Interpretable Safety Alignment via SAE-Constructed Low-Rank Subspace Adaptation
Dianyun Wang, Qingsen Ma, Yuhu Shang, Zhifeng Lu, Zhenbo Xu, Lechen Ning, Huijia Wu, Zhaofeng He
TL;DR
This work tackles safety alignment for large language models by addressing polysemantic representations that impede identifying task-relevant subspaces. It introduces Sparse Autoencoders to disentangle activations into monosemantic features and constructs an explicit, SAE-derived subspace used to initialize the LoRA output projection, grounding updates in interpretable directions.
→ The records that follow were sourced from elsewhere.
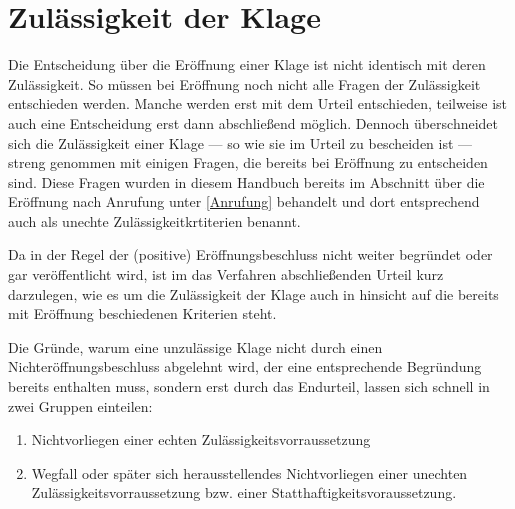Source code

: 
\chapter{Zulässigkeit der Klage}
\label{Zulaessigkeit}

Die Entscheidung über die Eröffnung einer Klage ist nicht identisch mit deren Zulässigkeit.
So müssen bei Eröffnung noch nicht alle Fragen der Zulässigkeit entschieden werden.
Manche werden erst mit dem Urteil entschieden, teilweise ist auch eine Entscheidung erst dann abschließend möglich.
Dennoch überschneidet sich die Zulässigkeit einer Klage --- so wie sie im Urteil zu bescheiden ist --- streng genommen mit einigen Fragen, die bereits bei Eröffnung zu entscheiden sind.
Diese Fragen wurden in diesem Handbuch bereits im Abschnitt über die Eröffnung nach Anrufung unter \ref{Anrufung} behandelt und dort entsprechend auch als unechte Zulässigkeitkrtiterien benannt.

Da in der Regel der (positive) Eröffnungsbeschluss nicht weiter begründet oder gar veröffentlicht wird, ist im das Verfahren abschließenden Urteil kurz darzulegen, wie es um die Zulässigkeit der Klage auch in hinsicht auf die bereits mit Eröffnung beschiedenen Kriterien steht.

Die Gründe, warum eine unzulässige Klage nicht durch einen Nichteröffnungsbeschluss abgelehnt wird, der eine entsprechende Begründung bereits enthalten muss, sondern erst durch das Endurteil, lassen sich schnell in zwei Gruppen einteilen:
\begin{enumerate}
\item Nichtvorliegen einer echten Zulässigkeitsvorraussetzung
\item Wegfall oder später sich herausstellendes Nichtvorliegen einer unechten Zulässigkeitsvorraussetzung bzw. einer Statthaftigkeitsvoraussetzung.
\end{enumerate}

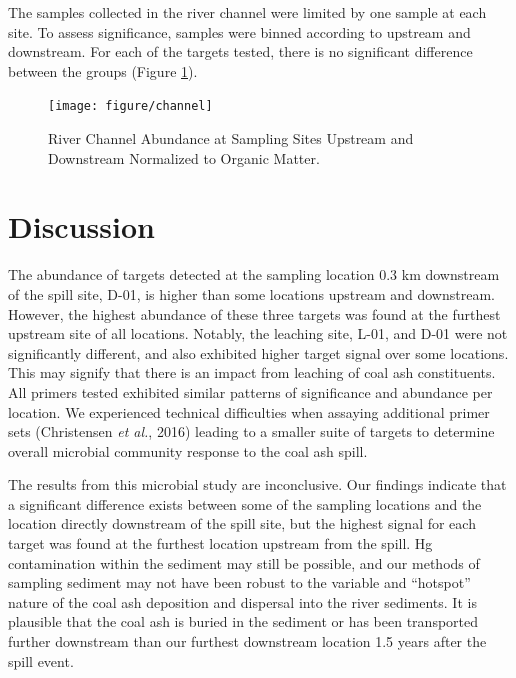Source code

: \documentclass[ms, hidelinks]{uncgdissertationexp}
\theoremstyle{plain}
\theoremstyle{definition}
\theoremstyle{remark}
\begin{document}
The samples collected in the river channel were limited by one sample at each site. To assess significance, samples were binned according to upstream and downstream. For each of the targets tested, there is no significant difference between the groups (Figure \ref{fig:channel}).

\begin{figure}[htbp]
  \texttt{[image: figure/channel]}
  \caption[River Channel Abundance at Sampling Sites Upstream and Downstream Normalized to Organic Matter.]{River Channel Abundance at Sampling Sites Upstream and Downstream Normalized to Organic Matter.}\label{fig:channel}
\end{figure}
\hypertarget{discussion}{%
\section{Discussion}\label{discussion}}

The abundance of targets detected at the sampling location 0.3 km downstream of the spill site, D-01, is higher than some locations upstream and downstream. However, the highest abundance of these three targets was found at the furthest upstream site of all locations. Notably, the leaching site, L-01, and D-01 were not significantly different, and also exhibited higher target signal over some locations. This may signify that there is an impact from leaching of coal ash constituents. All primers tested exhibited similar patterns of significance and abundance per location. We experienced technical difficulties when assaying additional primer sets (Christensen \emph{et al.}, 2016)
leading to a smaller suite of targets to determine overall microbial community response to the coal ash spill.

The results from this microbial study are inconclusive. Our findings indicate that a significant difference exists between some of the sampling locations and the location directly downstream of the spill site, but the highest signal for each target was found at the furthest location upstream from the spill. Hg contamination within the sediment may still be possible, and our methods of sampling sediment may not have been robust to the variable and ``hotspot'' nature of the coal ash deposition and dispersal into the river sediments. It is plausible that the coal ash is buried in the sediment or has been transported further downstream than our furthest downstream location 1.5 years after the spill event.
\end{document}
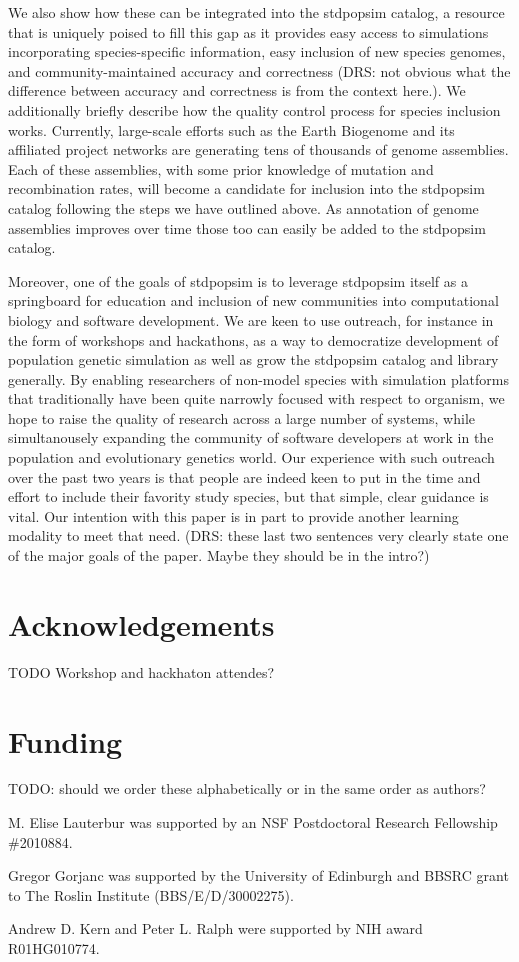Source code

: \documentclass[hidelinks]{article}
\begin{document}
We also show how these can be integrated into the stdpopsim catalog, a
resource that is uniquely poised to fill this gap as it provides easy
access to simulations incorporating species-specific information,
easy inclusion of new species genomes, and community-maintained accuracy
and correctness (DRS: not obvious what the difference between accuracy
and correctness is from the context here.).
We additionally briefly describe how the quality control 
process for species inclusion works. Currently, large-scale efforts such as the Earth Biogenome
and its affiliated project networks are generating tens of thousands of genome
assemblies. Each of these assemblies, with some prior knowledge of mutation and
recombination rates, will become a candidate for inclusion into the
stdpopsim catalog following the steps we have outlined above. As
annotation of genome assemblies improves over time those too can easily
be added to the stdpopsim catalog.

Moreover, one of the goals of stdpopsim is to leverage stdpopsim itself
as a springboard for education and inclusion of new communities into
computational biology and software development. We are keen to use
outreach, for instance in the form of workshops and hackathons, as a way
to democratize development of population genetic simulation as well as
grow the stdpopsim catalog and library generally. By enabling
researchers of non-model species with simulation platforms that
traditionally have been quite narrowly focused with respect to organism,
we hope to raise the quality of research across a large number of
systems, while simultanousely expanding the community of software
developers at work in the population and evolutionary genetics world.
Our experience with such outreach over the past two years is that people
are indeed keen to put in the time and effort to include their favority
study species, but that simple, clear guidance is vital. Our
intention with this paper is in part to provide another learning
modality to meet that need. (DRS: these last two sentences very
clearly state one of the major goals of the paper. Maybe they should be
in the intro?)

\hypertarget{acknowledgements}{%
\section*{Acknowledgements}\label{acknowledgements}}

TODO Workshop and hackhaton attendes?

\hypertarget{funding}{%
\section*{Funding}\label{funding}}

TODO: should we order these alphabetically or in the same order as authors?

M. Elise Lauterbur was supported by an NSF Postdoctoral Research Fellowship \#2010884.

Gregor Gorjanc was supported by the University of Edinburgh and BBSRC grant to The Roslin Institute (BBS/E/D/30002275).

Andrew D. Kern and Peter L. Ralph were supported by NIH award R01HG010774.


\end{document}
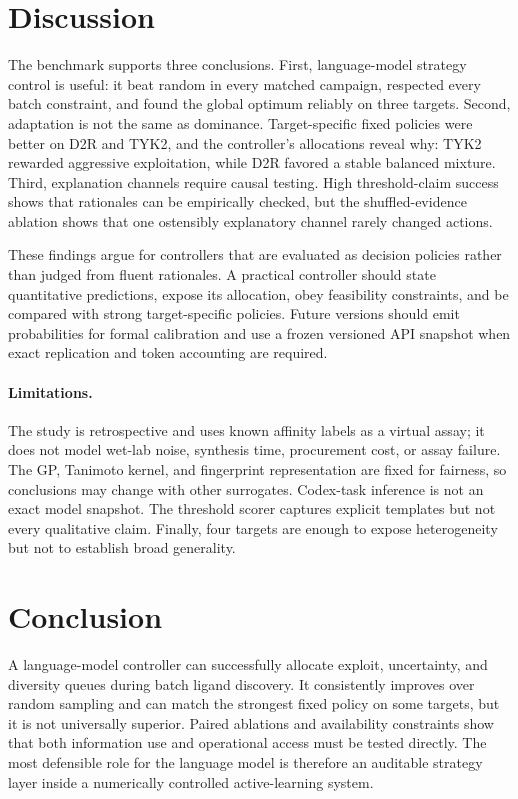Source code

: \documentclass{article}
\begin{document}
\section{Discussion}

The benchmark supports three conclusions. First, language-model strategy control is useful: it beat random in every matched campaign, respected every batch constraint, and found the global optimum reliably on three targets. Second, adaptation is not the same as dominance. Target-specific fixed policies were better on D2R and TYK2, and the controller's allocations reveal why: TYK2 rewarded aggressive exploitation, while D2R favored a stable balanced mixture. Third, explanation channels require causal testing. High threshold-claim success shows that rationales can be empirically checked, but the shuffled-evidence ablation shows that one ostensibly explanatory channel rarely changed actions.

These findings argue for controllers that are evaluated as decision policies rather than judged from fluent rationales. A practical controller should state quantitative predictions, expose its allocation, obey feasibility constraints, and be compared with strong target-specific policies. Future versions should emit probabilities for formal calibration and use a frozen versioned API snapshot when exact replication and token accounting are required.

\paragraph{Limitations.}
The study is retrospective and uses known affinity labels as a virtual assay; it does not model wet-lab noise, synthesis time, procurement cost, or assay failure. The GP, Tanimoto kernel, and fingerprint representation are fixed for fairness, so conclusions may change with other surrogates. Codex-task inference is not an exact model snapshot. The threshold scorer captures explicit templates but not every qualitative claim. Finally, four targets are enough to expose heterogeneity but not to establish broad generality.

\section{Conclusion}

A language-model controller can successfully allocate exploit, uncertainty, and diversity queues during batch ligand discovery. It consistently improves over random sampling and can match the strongest fixed policy on some targets, but it is not universally superior. Paired ablations and availability constraints show that both information use and operational access must be tested directly. The most defensible role for the language model is therefore an auditable strategy layer inside a numerically controlled active-learning system.
\end{document}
Theoretical analysis shows SAE-based subspace recovery can achieve arbitrarily small error under monosemanticity, unlike direct polysemantic recovery, and empirically the method yields state-of-the-art safety performance with only ~0.2% of parameters updated, approaching RLHF baselines. The approach provides mechanistic interpretability for the learned alignment subspace and demonstrates robust improvements across model families and datasets, suggesting a practical path to safer, more transparent PEFT for LLMs.
Abstract
Parameter-efficient fine-tuning has become the dominant paradigm for adapting large language models to downstream tasks. Low-rank adaptation methods such as LoRA operate under the assumption that task-relevant weight updates reside in a low-rank subspace, yet this subspace is learned implicitly from data in a black-box manner, offering no interpretability or direct control. We hypothesize that this difficulty stems from polysemanticity--individual dimensions encoding multiple entangled concepts. To address this, we leverage pre-trained Sparse Autoencoders (SAEs) to identify task-relevant features in a disentangled feature space, then construct an explicit, interpretable low-rank subspace to guide adapter initialization. We provide theoretical analysis proving that under monosemanticity assumptions, SAE-based subspace identification achieves arbitrarily small recovery error, while direct identification in polysemantic space suffers an irreducible error floor. On safety alignment, our method achieves up to 99.6% safety rate--exceeding full fine-tuning by 7.4 percentage points and approaching RLHF-based methods--while updating only 0.19-0.24% of parameters. Crucially, our method provides interpretable insights into the learned alignment subspace through the semantic grounding of SAE features. Our work demonstrates that incorporating mechanistic interpretability into the fine-tuning process can simultaneously improve both performance and transparency.